====== Data for this task ======

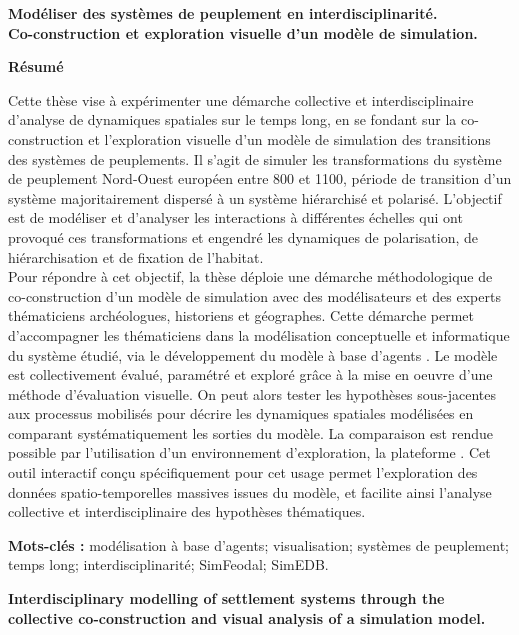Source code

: {\large\textbf{Modéliser des systèmes de peuplement en interdisciplinarité.\\ Co-construction et exploration visuelle d'un modèle de simulation.}}

\textbf{Résumé}

\vspace*{-0.5em}
Cette thèse vise à expérimenter une démarche collective et interdisciplinaire d'analyse de dynamiques spatiales sur le temps long, en se fondant sur la co-construction et l'exploration visuelle d'un modèle de simulation des transitions des systèmes de peuplements.
Il s'agit de simuler les transformations du système de peuplement Nord-Ouest européen entre 800 et 1100, période de transition d'un système majoritairement dispersé à un système hiérarchisé et polarisé.
L'objectif est de modéliser et d'analyser les interactions à différentes échelles qui ont provoqué ces transformations et engendré les dynamiques de polarisation, de hiérarchisation et de fixation de l'habitat.\\
Pour répondre à cet objectif, la thèse déploie une démarche méthodologique de co-construction d'un modèle de simulation avec des modélisateurs et des experts thématiciens archéologues, historiens et géographes.
Cette démarche permet d'accompagner les thématiciens dans la modélisation conceptuelle et informatique du système étudié, via le développement du modèle à base d'agents \simfeodal{}.
Le modèle est collectivement évalué, paramétré et exploré grâce à la mise en oeuvre d'une méthode d'évaluation visuelle.
On peut alors tester les hypothèses sous-jacentes aux processus mobilisés pour décrire les dynamiques spatiales modélisées en comparant systématiquement les sorties du modèle.
La comparaison est rendue possible par l'utilisation d'un environnement d'exploration, la plateforme \simedb{}.
Cet outil interactif conçu spécifiquement pour cet usage permet l'exploration des données spatio-temporelles massives issues du modèle, et facilite ainsi l'analyse collective et interdisciplinaire des hypothèses thématiques.

\textbf{Mots-clés :} 
modélisation à base d'agents; visualisation; systèmes de peuplement; temps long; interdisciplinarité; SimFeodal; SimEDB.

\vspace{1.2em}
{\large\textbf{Interdisciplinary modelling of settlement systems through the collective co-construction and visual analysis of a simulation model.}}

======

* [Required action]:
Beginning with the line holding "L'objectif est de" and ending with the line holding "Pour répondre à", write out the stretch of material above exactly; add no further lines.

* [Answer to this exercise]:
L'objectif est de modéliser et d'analyser les interactions à différentes échelles qui ont provoqué ces transformations et engendré les dynamiques de polarisation, de hiérarchisation et de fixation de l'habitat.\\
Pour répondre à cet objectif, la thèse déploie une démarche méthodologique de co-construction d'un modèle de simulation avec des modélisateurs et des experts thématiciens archéologues, historiens et géographes.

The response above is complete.